Academy of Management Discoveries2026https://doi.org/10.5465/amd.2025.0034article
AJG 3ABDC A*
Weight
0.50

Abstract

In a sharply polarized society many business leaders discourage workplace discussion of current events for fear of disruptive disagreement. Yet authenticity and openness are widely believed to foster friendly relationships which benefit employees and organizations. We explore this tension by investigating when and why employees discuss politicized news events—news which liberals and conservatives tend to perceive, process, and react to differently—and the proximate effects of their doing so across three studies using different methods and measures.

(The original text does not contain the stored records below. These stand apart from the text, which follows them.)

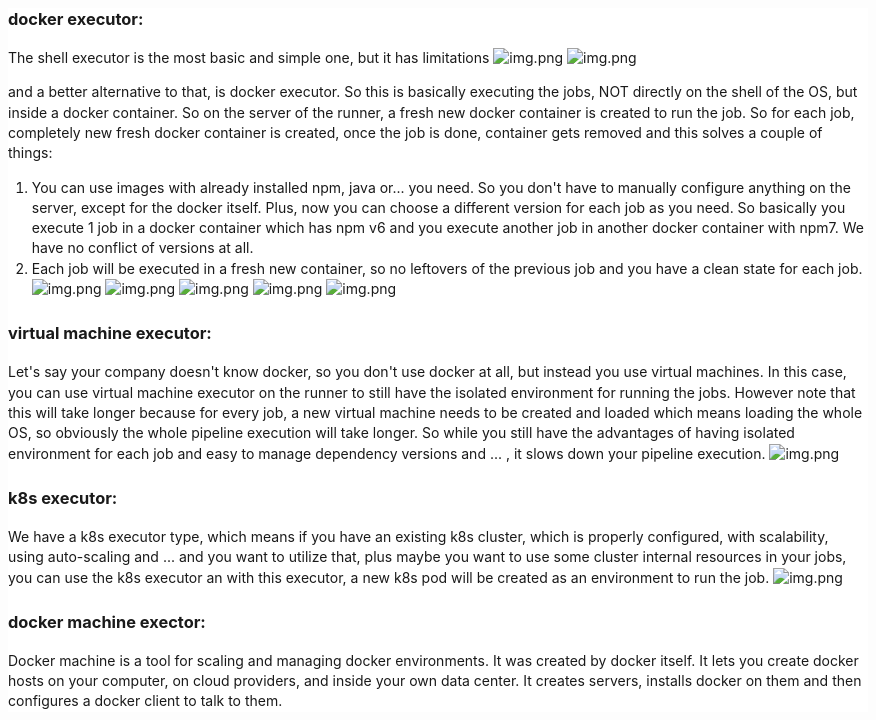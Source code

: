 ### docker executor:
The shell executor is the most basic and simple one, but it has limitations
![img.png](../img/section-2/0017_2-12.png)
![img.png](../img/section-2/0017_2-13.png)

and a better alternative to that, is docker executor. So this is basically executing the jobs, NOT directly on the shell of the OS, but inside a
docker container. So on the server of the runner, a fresh new docker container is created to run the job. So for each job, completely new fresh docker
container is created, once the job is done, container gets removed and this solves a couple of things:
1) You can use images with already installed npm, java or... you need. So you don't have to manually configure anything on the server, except for the docker itself. Plus,
   now you can choose a different version for each job as you need. So basically you execute 1 job in a docker container which has npm v6 and you execute another
   job in another docker container with npm7. We have no conflict of versions at all.
2) Each job will be executed in a fresh new container, so no leftovers of the previous job and you have a clean state for each job.
   ![img.png](../img/section-2/0017_2-14.png)
   ![img.png](../img/section-2/0017_2-15.png)
   ![img.png](../img/section-2/0017_2-16.png)
   ![img.png](../img/section-2/0017_2-17.png)
   ![img.png](../img/section-2/0017_2-18.png)

### virtual machine executor:
Let's say your company doesn't know docker, so you don't use docker at all, but instead you use virtual machines. In this case, you can
use virtual machine executor on the runner to still have the isolated environment for running the jobs. However note that this will take longer
because for every job, a new virtual machine needs to be created and loaded which means loading the whole OS, so obviously the whole pipeline execution will
take longer. So while you still have the advantages of having isolated environment for each job and easy to manage dependency versions and ... , it slows down your
pipeline execution.
![img.png](../img/section-2/0017_2-19.png)

### k8s executor:
We have a k8s executor type, which means if you have an existing k8s cluster, which is properly configured, with scalability, using auto-scaling and ... and
you want to utilize that, plus maybe you want to use some cluster internal resources in your jobs, you can use the k8s executor an with this executor,
a new k8s pod will be created as an environment to run the job.
![img.png](../img/section-2/0017_2-20.png)

### docker machine exector:
Docker machine is a tool for scaling and managing docker environments. It was created by docker itself. It lets you create docker hosts on your computer,
on cloud providers, and inside your own data center. It creates servers, installs docker on them and then configures a docker client to talk to them.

In contrast to past research characterizing workplace political conversation as harmful, we find coworker discussion of breaking politicized news is associated with reduced end-of-day emotional exhaustion (Study 1), improved mood and bonding (Study 2), and greater receipt of person-focused support (Study 3). While affective events are known to prompt social sharing, our findings suggest most employees are unlikely to choose to discuss emotionally charged politicized news when they believe their coworkers do not share their political identity, which could help explain our discovery that any discussion that does occur tends to be associated with mostly beneficial outcomes. In light of rising polarization in many countries, these findings have implications for management practice and offer insight into theory development around interpersonal relations and employee well-being.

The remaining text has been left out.